Considerato che la Commissione tributaria provinciale di Roma, sez. III, con ordinanza del 27 luglio 2006, ha sollevato, in riferimento agli artt. 3, 42, terzo comma, e 53, secondo comma, della Costituzione, questione di legittimità costituzionale del combinato disposto degli artt. 2, 3 e 5 del decreto del Presidente della Repubblica 5 febbraio 1953, n. 39 (Testo unico delle leggi sulle tasse automobilistiche), nonché della tariffa A ad esso allegata, e dell'art. 1 del decreto ministeriale 27 dicembre 1997 (Tariffe delle tasse automobilistiche), nella parte in cui non prevede la progressiva diminuzione della tassa automobilistica in corrispondenza della perdita di valore del bene conseguente al trascorrere del tempo;

che la questione è manifestamente inammissibile sotto due diversi e concorrenti profili;

che, in primo luogo, il rimettente omette del tutto la descrizione del caso concreto sottoposto al suo esame e, addirittura, non specifica il tipo di veicolo cui si riferiva la cartella impugnata, (autoveicolo, motoveicolo, motoscafo) e non indica la data di immatricolazione dello stesso, rendendo in tal modo impossibile ogni valutazione circa la rilevanza della questione;

che, in secondo luogo, il rimettente esplicitamente chiede un intervento additivo senza indicare una soluzione costituzionalmente obbligata in una materia rimessa alla discrezionalità del legislatore, come si evince dalla stessa parte conclusiva dell’ordinanza, nella quale afferma: «tale completamento normativo può essere demandato solo al giudice delle leggi non rientrando nelle competenze del giudice dei tributi sostituirsi al legislatore per individuare la formula più idonea alla graduazione dell’imposta»;

che resta assorbito l’ulteriore profilo di inammissibilità sollevato dall’Avvocatura dello Stato, circa la possibilità di sottoporre a scrutinio di costituzionalità un provvedimento non avente forza di legge;

che la rilevata manifesta inammissibilità della questione deve essere dichiarata da questa Corte prescindendo dalla pur evidente erroneità delle premesse interpretative da cui muove il rimettente, il quale ritiene che l’esenzione dal pagamento della tassa sugli autoveicoli prevista dall’art. 63 della legge 21 novembre 2000, n. 342 (Misure in materia fiscale), per i veicoli con trenta anni di vita o venti se di particolare interesse storico, sia dovuta alla loro perdita di valore economico conseguente al trascorrere del tempo mentre, al contrario, essa dipende dal fatto che il legislatore ritiene tali veicoli, in quanto sopravvissuti al loro naturale ciclo economico, beni meritevoli di una particolare tutela.
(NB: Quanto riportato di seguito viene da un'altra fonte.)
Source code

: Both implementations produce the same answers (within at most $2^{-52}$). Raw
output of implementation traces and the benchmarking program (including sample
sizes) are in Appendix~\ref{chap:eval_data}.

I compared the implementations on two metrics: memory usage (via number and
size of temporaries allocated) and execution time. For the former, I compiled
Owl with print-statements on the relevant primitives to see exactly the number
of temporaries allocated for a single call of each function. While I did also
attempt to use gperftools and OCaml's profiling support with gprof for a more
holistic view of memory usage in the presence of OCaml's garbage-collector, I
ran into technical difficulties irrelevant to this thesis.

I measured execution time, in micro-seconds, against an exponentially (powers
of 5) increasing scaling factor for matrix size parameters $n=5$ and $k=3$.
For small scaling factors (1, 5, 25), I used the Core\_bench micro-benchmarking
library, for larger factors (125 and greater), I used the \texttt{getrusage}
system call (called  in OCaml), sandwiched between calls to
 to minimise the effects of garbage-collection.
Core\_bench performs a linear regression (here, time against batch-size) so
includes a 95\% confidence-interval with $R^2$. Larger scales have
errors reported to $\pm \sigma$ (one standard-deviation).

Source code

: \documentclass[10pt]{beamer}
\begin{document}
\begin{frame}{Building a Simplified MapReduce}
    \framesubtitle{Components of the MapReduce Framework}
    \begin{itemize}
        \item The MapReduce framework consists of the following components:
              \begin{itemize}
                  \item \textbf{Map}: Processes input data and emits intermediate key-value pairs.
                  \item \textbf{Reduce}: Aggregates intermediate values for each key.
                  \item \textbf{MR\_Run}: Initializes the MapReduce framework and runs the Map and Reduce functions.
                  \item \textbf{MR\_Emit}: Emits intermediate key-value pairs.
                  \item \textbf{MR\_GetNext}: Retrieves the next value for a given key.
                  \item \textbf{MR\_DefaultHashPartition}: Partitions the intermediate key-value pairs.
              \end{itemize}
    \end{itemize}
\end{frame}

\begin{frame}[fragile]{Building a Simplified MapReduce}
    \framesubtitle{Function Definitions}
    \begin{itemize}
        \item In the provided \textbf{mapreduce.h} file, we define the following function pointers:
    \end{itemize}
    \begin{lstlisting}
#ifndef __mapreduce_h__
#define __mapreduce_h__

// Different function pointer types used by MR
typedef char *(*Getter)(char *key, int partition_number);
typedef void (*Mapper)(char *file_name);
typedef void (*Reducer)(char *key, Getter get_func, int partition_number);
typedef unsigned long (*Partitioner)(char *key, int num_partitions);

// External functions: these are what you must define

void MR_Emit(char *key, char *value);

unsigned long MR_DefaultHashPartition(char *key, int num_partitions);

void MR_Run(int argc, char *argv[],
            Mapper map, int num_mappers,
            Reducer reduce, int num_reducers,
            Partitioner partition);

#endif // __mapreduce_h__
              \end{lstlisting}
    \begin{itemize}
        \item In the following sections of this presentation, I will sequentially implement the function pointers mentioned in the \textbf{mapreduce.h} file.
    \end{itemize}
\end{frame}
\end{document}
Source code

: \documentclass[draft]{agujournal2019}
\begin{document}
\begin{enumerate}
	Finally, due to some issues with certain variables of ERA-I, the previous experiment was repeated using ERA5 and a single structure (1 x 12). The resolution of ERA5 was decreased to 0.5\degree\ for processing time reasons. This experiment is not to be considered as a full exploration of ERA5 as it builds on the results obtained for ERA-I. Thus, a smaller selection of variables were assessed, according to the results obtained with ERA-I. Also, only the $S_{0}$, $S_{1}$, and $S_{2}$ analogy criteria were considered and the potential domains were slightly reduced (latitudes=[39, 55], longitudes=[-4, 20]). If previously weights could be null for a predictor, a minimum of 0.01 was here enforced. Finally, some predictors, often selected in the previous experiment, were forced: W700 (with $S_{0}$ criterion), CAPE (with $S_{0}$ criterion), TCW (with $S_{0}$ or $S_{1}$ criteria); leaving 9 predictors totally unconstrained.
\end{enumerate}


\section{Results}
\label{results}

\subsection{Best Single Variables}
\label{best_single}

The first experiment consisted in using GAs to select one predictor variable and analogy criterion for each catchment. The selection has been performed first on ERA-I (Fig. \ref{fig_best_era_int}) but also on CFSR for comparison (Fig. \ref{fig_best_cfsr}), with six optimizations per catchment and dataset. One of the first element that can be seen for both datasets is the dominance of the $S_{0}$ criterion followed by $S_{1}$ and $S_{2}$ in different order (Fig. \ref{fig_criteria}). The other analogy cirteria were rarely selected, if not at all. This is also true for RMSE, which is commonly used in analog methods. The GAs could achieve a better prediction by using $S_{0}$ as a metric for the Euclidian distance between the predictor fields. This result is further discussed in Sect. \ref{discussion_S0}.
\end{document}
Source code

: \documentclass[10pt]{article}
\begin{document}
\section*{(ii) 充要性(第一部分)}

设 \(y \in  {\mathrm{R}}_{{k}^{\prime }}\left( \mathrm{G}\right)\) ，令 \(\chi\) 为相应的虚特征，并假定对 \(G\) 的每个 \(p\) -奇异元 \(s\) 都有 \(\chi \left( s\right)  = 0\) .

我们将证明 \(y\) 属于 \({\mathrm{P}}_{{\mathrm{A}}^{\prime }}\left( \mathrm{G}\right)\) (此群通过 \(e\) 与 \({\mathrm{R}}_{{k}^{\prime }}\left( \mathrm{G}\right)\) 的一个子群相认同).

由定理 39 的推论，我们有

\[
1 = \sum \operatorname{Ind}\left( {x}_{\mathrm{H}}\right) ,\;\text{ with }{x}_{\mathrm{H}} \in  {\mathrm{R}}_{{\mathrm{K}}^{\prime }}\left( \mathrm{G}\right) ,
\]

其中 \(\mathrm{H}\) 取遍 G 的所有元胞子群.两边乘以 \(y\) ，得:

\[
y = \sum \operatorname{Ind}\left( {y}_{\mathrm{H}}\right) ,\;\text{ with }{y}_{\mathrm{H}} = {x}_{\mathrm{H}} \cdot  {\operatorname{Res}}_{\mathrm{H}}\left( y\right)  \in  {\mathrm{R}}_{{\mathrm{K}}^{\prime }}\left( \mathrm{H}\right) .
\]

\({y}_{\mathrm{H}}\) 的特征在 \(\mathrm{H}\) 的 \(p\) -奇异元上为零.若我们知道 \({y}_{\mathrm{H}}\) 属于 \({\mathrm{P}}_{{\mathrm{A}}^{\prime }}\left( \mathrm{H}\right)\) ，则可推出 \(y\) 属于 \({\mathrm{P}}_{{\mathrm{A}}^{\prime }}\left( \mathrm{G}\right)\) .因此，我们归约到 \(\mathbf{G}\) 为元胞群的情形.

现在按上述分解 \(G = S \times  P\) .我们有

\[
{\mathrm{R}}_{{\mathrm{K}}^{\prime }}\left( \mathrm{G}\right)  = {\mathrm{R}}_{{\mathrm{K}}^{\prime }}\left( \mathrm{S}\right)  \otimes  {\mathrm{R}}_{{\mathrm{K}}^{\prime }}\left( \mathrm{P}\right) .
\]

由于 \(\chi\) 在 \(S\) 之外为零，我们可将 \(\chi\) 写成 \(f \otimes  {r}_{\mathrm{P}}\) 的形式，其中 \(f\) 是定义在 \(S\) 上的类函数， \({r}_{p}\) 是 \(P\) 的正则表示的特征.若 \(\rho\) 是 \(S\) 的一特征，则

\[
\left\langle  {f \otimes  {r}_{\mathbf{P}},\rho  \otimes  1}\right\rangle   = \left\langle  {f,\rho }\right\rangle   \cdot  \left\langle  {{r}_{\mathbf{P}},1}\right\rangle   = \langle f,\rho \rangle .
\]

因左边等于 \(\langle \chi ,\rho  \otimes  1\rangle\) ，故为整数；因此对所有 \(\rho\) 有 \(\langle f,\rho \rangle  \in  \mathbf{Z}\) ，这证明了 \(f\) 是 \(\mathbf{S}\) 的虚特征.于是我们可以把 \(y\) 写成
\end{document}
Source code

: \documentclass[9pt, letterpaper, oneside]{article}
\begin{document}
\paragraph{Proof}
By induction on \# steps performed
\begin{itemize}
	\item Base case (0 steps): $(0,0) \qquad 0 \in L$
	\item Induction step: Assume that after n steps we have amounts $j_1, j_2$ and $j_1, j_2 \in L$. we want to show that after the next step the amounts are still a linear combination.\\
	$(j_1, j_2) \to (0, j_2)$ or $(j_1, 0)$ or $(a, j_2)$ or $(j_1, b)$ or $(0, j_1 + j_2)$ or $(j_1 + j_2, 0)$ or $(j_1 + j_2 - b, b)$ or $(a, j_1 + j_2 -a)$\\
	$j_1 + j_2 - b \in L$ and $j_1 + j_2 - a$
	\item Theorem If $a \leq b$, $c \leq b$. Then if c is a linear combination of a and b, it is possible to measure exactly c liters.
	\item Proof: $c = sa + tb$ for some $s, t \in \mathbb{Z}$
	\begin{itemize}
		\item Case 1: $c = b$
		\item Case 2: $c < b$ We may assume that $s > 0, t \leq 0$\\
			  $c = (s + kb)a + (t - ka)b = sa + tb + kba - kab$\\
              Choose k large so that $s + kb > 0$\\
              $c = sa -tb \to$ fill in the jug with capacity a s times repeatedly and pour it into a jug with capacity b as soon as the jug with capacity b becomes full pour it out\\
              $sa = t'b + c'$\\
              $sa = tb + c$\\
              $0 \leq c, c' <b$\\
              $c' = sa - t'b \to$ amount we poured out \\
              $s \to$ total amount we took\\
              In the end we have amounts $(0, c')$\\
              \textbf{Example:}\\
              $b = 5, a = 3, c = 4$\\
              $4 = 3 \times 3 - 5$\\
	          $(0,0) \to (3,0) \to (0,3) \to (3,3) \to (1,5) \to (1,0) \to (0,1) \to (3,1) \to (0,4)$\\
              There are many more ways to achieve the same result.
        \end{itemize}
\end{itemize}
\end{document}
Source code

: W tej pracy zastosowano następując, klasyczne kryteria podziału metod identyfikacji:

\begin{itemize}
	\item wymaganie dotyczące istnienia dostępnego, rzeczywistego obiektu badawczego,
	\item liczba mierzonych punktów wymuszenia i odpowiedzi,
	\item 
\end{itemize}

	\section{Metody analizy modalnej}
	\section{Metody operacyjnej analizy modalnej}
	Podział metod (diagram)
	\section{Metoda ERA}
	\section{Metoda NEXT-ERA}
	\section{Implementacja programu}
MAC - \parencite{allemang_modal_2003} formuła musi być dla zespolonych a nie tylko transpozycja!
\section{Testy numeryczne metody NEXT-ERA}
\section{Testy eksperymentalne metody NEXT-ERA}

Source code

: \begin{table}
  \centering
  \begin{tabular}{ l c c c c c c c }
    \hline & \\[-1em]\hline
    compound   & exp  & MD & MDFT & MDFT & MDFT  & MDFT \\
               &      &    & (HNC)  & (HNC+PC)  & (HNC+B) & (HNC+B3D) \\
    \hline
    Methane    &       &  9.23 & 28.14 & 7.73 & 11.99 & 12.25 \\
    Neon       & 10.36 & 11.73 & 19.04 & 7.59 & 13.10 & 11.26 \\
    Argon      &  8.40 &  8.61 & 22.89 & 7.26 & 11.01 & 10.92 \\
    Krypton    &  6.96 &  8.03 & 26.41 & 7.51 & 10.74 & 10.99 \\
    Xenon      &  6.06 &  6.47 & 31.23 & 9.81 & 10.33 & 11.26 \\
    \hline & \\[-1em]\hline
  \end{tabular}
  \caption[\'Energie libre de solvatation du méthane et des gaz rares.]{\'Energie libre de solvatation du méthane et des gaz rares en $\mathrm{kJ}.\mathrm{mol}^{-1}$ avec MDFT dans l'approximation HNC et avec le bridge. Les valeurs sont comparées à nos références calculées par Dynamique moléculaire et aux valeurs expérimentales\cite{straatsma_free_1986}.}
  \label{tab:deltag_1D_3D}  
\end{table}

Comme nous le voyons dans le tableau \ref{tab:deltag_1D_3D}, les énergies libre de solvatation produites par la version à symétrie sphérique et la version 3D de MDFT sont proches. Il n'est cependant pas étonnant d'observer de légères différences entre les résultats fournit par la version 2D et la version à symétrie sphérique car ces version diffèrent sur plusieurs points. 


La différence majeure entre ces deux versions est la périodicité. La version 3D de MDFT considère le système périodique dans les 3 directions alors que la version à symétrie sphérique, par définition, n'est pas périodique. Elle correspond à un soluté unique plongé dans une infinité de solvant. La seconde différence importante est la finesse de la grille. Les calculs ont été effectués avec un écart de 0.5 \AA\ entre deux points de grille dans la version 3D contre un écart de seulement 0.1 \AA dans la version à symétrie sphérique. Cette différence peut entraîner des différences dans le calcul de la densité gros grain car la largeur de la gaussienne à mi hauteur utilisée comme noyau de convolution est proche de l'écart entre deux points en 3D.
 Visti gli artt. 26, secondo comma, della legge 11 marzo 1953, n. 87, e 9, comma 2, delle norme integrative per i giudizi davanti alla Corte costituzionale.

per questi motivi

LA CORTE COSTITUZIONALE

dichiara la manifesta inammissibilità della questione di legittimità costituzionale del combinato disposto degli artt. 2, 3 e 5 del decreto del Presidente della Repubblica 5 febbraio 1953, n. 39 (Testo unico delle leggi sulle tasse automobilistiche), nonché della tariffa A ad esso allegata,  e dell'art. 1 del decreto ministeriale 27 dicembre 1997 (Tariffe delle tasse automobilistiche), sollevata, in riferimento agli artt. 3, 42, terzo comma, e 53, secondo comma, della Costituzione, dalla Commissione tributaria provinciale di Roma con l'ordinanza in epigrafe.

Così deciso in Roma, nella sede della Corte costituzionale, Palazzo della Consulta, l'11 luglio 2007.

F.to:

Franco BILE, Presidente

Paolo Maria NAPOLITANO, Redattore

Giuseppe DI PAOLA, Cancelliere

Depositata in Cancelleria il 27 luglio 2007.